A l’inverse, le salaire minimum diminue les chances des jeunes de 18 à 25 ans sans diplôme à trouver rapidement un emploi. De même, il a un impact négatif sur le taux de retour à l’emploi des chômeurs de 55 ans et plus.
La hausse du coût du travail résultant de l’introduction du salaire minimum pénalise ceux qui peinent le plus à trouver un travail
L’expérience genevoise vient ainsi confirmer que la hausse du coût du travail résultant de l’introduction du salaire minimum pénalise ceux qui peinent le plus à trouver un travail, à savoir les jeunes en quête d’un premier emploi et les travailleurs âgés confrontés au chômage de longue durée.
Elle montre aussi le salaire minimum constitue un obstacle à l’emploi des stagiaires et qu’il réduit l’attrait de la formation. A quoi bon faire des efforts pour obtenir un diplôme si les travailleurs non qualifiés ont droit au même salaire?

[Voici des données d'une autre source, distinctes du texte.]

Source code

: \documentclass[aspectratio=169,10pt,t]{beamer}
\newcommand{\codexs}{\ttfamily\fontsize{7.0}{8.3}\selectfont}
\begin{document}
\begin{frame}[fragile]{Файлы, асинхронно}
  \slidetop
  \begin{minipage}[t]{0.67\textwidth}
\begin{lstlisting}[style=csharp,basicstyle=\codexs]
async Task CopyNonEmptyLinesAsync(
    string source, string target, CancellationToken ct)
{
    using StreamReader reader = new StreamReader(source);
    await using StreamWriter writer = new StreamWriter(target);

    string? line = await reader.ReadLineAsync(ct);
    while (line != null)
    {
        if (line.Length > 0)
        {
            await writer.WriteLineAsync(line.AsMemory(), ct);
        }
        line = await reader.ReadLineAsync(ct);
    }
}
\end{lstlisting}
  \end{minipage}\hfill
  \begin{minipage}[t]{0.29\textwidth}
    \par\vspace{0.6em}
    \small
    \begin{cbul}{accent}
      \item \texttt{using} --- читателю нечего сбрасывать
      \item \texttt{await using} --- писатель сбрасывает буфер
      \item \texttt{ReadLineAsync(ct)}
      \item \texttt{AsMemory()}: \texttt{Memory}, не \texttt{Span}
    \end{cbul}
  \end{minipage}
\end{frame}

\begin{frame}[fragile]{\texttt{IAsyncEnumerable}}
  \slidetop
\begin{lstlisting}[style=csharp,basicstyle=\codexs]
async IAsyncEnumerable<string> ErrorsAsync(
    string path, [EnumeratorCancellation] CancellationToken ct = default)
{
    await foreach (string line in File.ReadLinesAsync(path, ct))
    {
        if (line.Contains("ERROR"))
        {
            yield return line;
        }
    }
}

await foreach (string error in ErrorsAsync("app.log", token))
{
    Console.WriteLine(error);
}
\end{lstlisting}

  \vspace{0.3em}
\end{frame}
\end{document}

Focalisée sur le taux de chômage, l’étude genevoise ne rend pas pleinement compte des effets négatifs – et ils sont nombreux – de l’introduction du salaire minimum pour les entreprises. En général, la fixation d’un socle salarial d’entrée plus élevé pousse à la hausse tous les salaires des entreprises (surtout s’il prévoit une indexation automatique comme à Genève), ce qui affaiblit leur compétitivité.
Outre Genève, quatre autres cantons – Neuchâtel, Jura, Tessin et Bâle-Ville – ont introduit un salaire minimum. Or, ces réglementations cantonales, aux modalités d’application différentes, risquent de se transformer cauchemar bureaucratique pour les nombreux employeurs dont les activités dépassent le cadre local.
Comme l’a justement relevé récemment le Conseil d’Etat du canton de Soleure, qui s’oppose à une initiative cantonale pour un salaire minimum légal de 23 francs de l’heure, un tel corset réglementaire réduit la liberté économique des employeurs.
Là est le problème. Le salaire minimum met à mal notre modèle à succès d’inspiration libérale où la fixation des salaires relève de la liberté contractuelle. Elle est l’affaire de chaque entreprise ou des branches lorsqu’elles sont régies par des conventions collectives de travail.
Que ce soit à Genève ou ailleurs, les nouvelles réglementations salariales affaiblissent le partenariat social. Les accords paritaires doivent être privilégiés par rapport à n’importe quelle réglementation, car ils présentent l’avantage de coller à la réalité du terrain et de tenir compte des spécificités régionales et de branche.